Canon canadiense

¿Estarías dispuesto a pagar una cuota mensual de digamos unos tres euros a cambio de poder compartir y descargar toda la música que te diera la gana en Internet? ¿Y si además esa cuota te permitiera realizar cuantas copias desees en CD, DVD o cualquier otro soporte digital? Me dirás que en España es una chorrada, porque esa actividad no constituye delito (sin que esto descarte un ilícito civil). Y te diré que sí, pero que, por un lado, eso es hoy por hoy, y puede que no se mantenga en un futuro; y por otro, que con todo nos dejamos en el aire la justa retribución a los creadores.

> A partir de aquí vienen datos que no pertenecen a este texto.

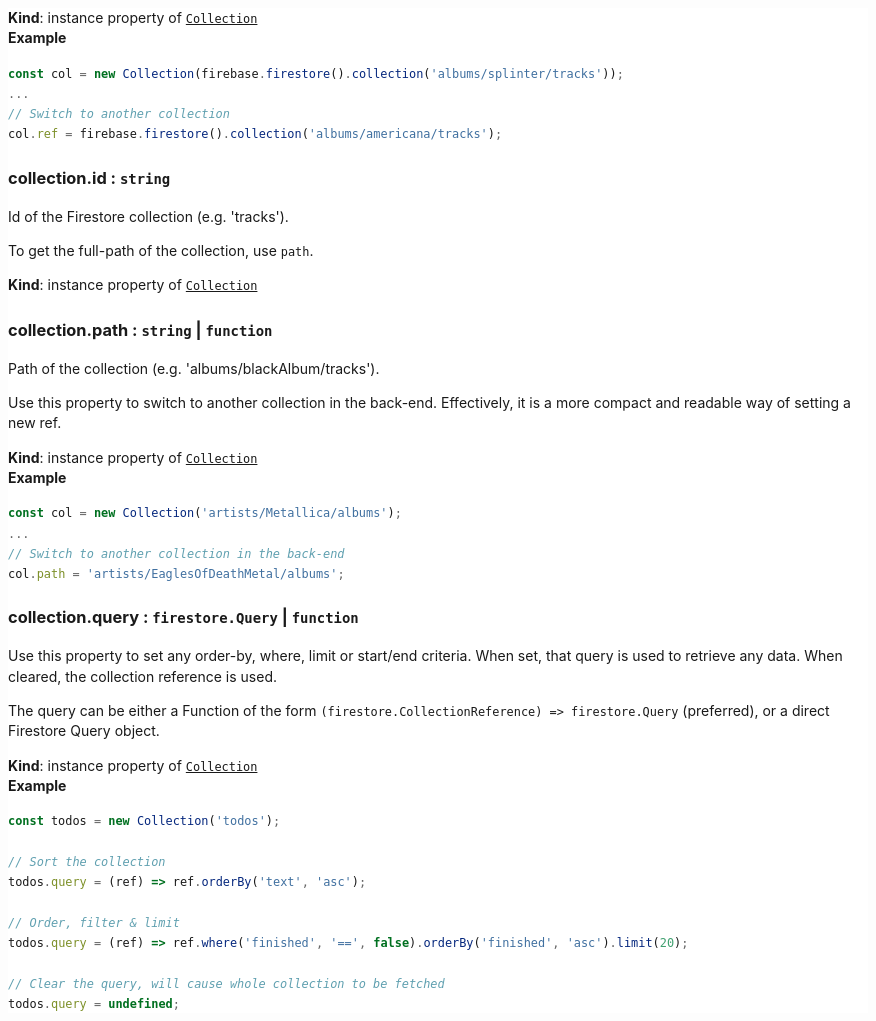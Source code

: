 **Kind**: instance property of [<code>Collection</code>](#Collection)  
**Example**  
```js
const col = new Collection(firebase.firestore().collection('albums/splinter/tracks'));
...
// Switch to another collection
col.ref = firebase.firestore().collection('albums/americana/tracks');
```
<a name="Collection+id"></a>

### collection.id : <code>string</code>
<p>Id of the Firestore collection (e.g. 'tracks').</p>
<p>To get the full-path of the collection, use <code>path</code>.</p>

**Kind**: instance property of [<code>Collection</code>](#Collection)  
<a name="Collection+path"></a>

### collection.path : <code>string</code> \| <code>function</code>
<p>Path of the collection (e.g. 'albums/blackAlbum/tracks').</p>
<p>Use this property to switch to another collection in
the back-end. Effectively, it is a more compact
and readable way of setting a new ref.</p>

**Kind**: instance property of [<code>Collection</code>](#Collection)  
**Example**  
```js
const col = new Collection('artists/Metallica/albums');
...
// Switch to another collection in the back-end
col.path = 'artists/EaglesOfDeathMetal/albums';
```
<a name="Collection+query"></a>

### collection.query : <code>firestore.Query</code> \| <code>function</code>
<p>Use this property to set any order-by, where,
limit or start/end criteria. When set, that query
is used to retrieve any data. When cleared, the collection
reference is used.</p>
<p>The query can be either a Function of the form
<code>(firestore.CollectionReference) =&gt; firestore.Query</code> (preferred), or a direct
Firestore Query object.</p>

**Kind**: instance property of [<code>Collection</code>](#Collection)  
**Example**  
```js
const todos = new Collection('todos');

// Sort the collection
todos.query = (ref) => ref.orderBy('text', 'asc');

// Order, filter & limit
todos.query = (ref) => ref.where('finished', '==', false).orderBy('finished', 'asc').limit(20);

// Clear the query, will cause whole collection to be fetched
todos.query = undefined;
```
<a name="Collection+mode"></a>
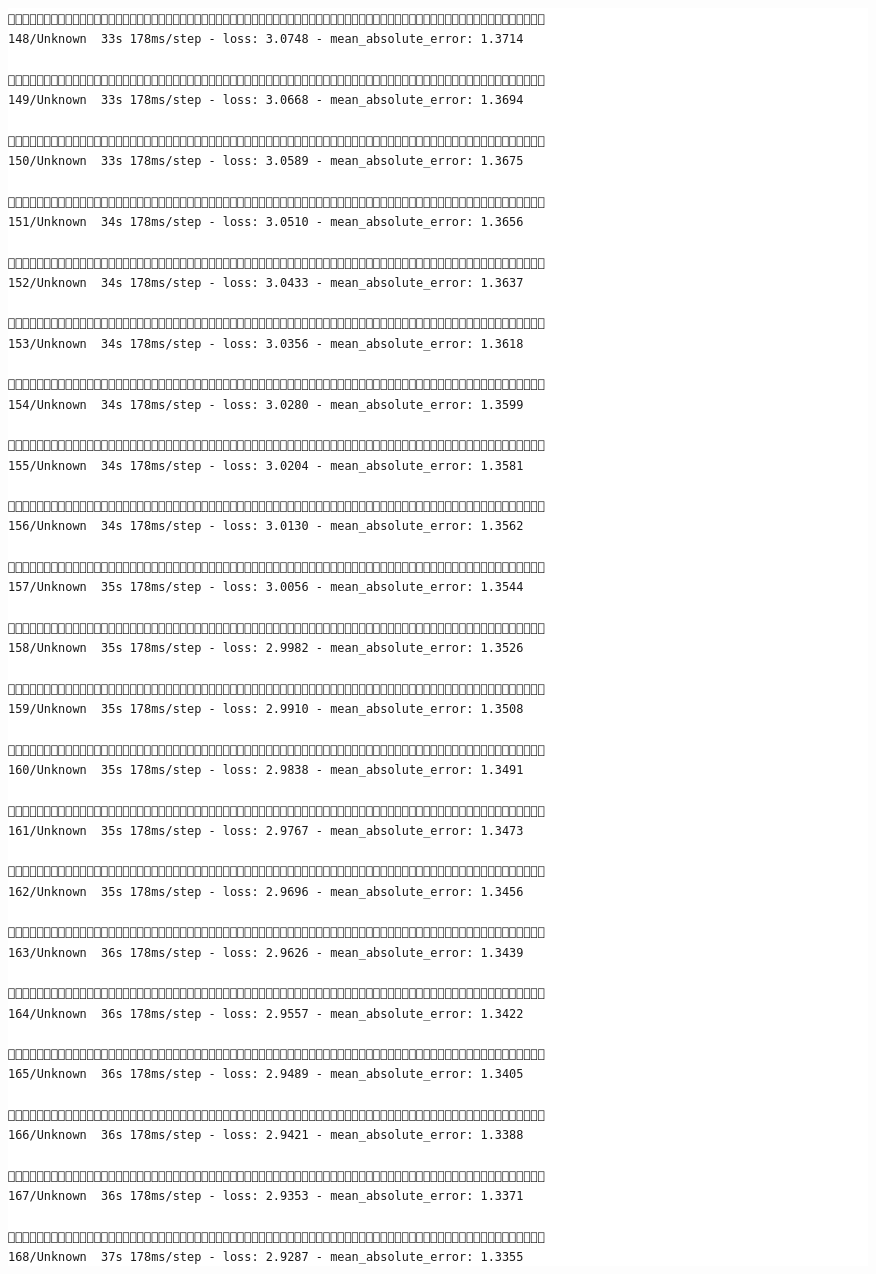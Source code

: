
 ```

148/Unknown  33s 178ms/step - loss: 3.0748 - mean_absolute_error: 1.3714


149/Unknown  33s 178ms/step - loss: 3.0668 - mean_absolute_error: 1.3694


150/Unknown  33s 178ms/step - loss: 3.0589 - mean_absolute_error: 1.3675


151/Unknown  34s 178ms/step - loss: 3.0510 - mean_absolute_error: 1.3656


152/Unknown  34s 178ms/step - loss: 3.0433 - mean_absolute_error: 1.3637


153/Unknown  34s 178ms/step - loss: 3.0356 - mean_absolute_error: 1.3618


154/Unknown  34s 178ms/step - loss: 3.0280 - mean_absolute_error: 1.3599


155/Unknown  34s 178ms/step - loss: 3.0204 - mean_absolute_error: 1.3581


156/Unknown  34s 178ms/step - loss: 3.0130 - mean_absolute_error: 1.3562


157/Unknown  35s 178ms/step - loss: 3.0056 - mean_absolute_error: 1.3544


158/Unknown  35s 178ms/step - loss: 2.9982 - mean_absolute_error: 1.3526


159/Unknown  35s 178ms/step - loss: 2.9910 - mean_absolute_error: 1.3508


160/Unknown  35s 178ms/step - loss: 2.9838 - mean_absolute_error: 1.3491


161/Unknown  35s 178ms/step - loss: 2.9767 - mean_absolute_error: 1.3473


162/Unknown  35s 178ms/step - loss: 2.9696 - mean_absolute_error: 1.3456


163/Unknown  36s 178ms/step - loss: 2.9626 - mean_absolute_error: 1.3439


164/Unknown  36s 178ms/step - loss: 2.9557 - mean_absolute_error: 1.3422


165/Unknown  36s 178ms/step - loss: 2.9489 - mean_absolute_error: 1.3405


166/Unknown  36s 178ms/step - loss: 2.9421 - mean_absolute_error: 1.3388


167/Unknown  36s 178ms/step - loss: 2.9353 - mean_absolute_error: 1.3371


168/Unknown  37s 178ms/step - loss: 2.9287 - mean_absolute_error: 1.3355

```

También me dirás que no deja de ser un canon. Y tendrás toda la razón, sólo que comparado con el sistema de canon actualmente en vigor, las diferencias son sustanciales: el canon actual se aplica a cualquier soporte susceptible de almacenamiento y tan sólo contempla como contraprestación la copia privada, a partir de una obra adquirida legalmente, para uso privado. El canon del que te hablo se aplicaría sólo a las conexiones de Internet a través de una cuota mensual (cinco dólares) y facultaría a los usuarios a hacer uso del P2P y de cualquier otro sistema de copia, distribución e intercambio de archivos.

Es lo que proponen los compositores canadienses en una iniciativa que reconoce lo imparable y positivo del intercambio en la Red, pero que busca fórmulas para que su actividad se vea remunerada. Vale, estoy contigo, puede que no sea el sistema ideal y, en casos como España, no tendría demasiado sentido. Pero, dentro del movimiento que se está produciendo a escala internacional para adaptar el mercado y la cultura a los nuevos tiempos, me parece un avance importante por dos motivos: admite la validez y lo imparable del P2P; y establece un sistema de remuneración alejado de los intermediarios, industria y sociedades de gestión.

La discusión volvería a estar en el clásico ‘¿debo pagar si yo no me descargo canciones?’. ¿Pero realmente hay alguien que no lo haga, o que no realice copias de sus discos en el disco duro, CD o DVD? Si realmente el intercambio y la copia son imparable, ¿por qué pagar por ello? ¿Podría plantearse una cuota voluntaria sólo para aquellos que deseen hacerlo? No lo sé. Pero, en cualquier caso, avanzamos.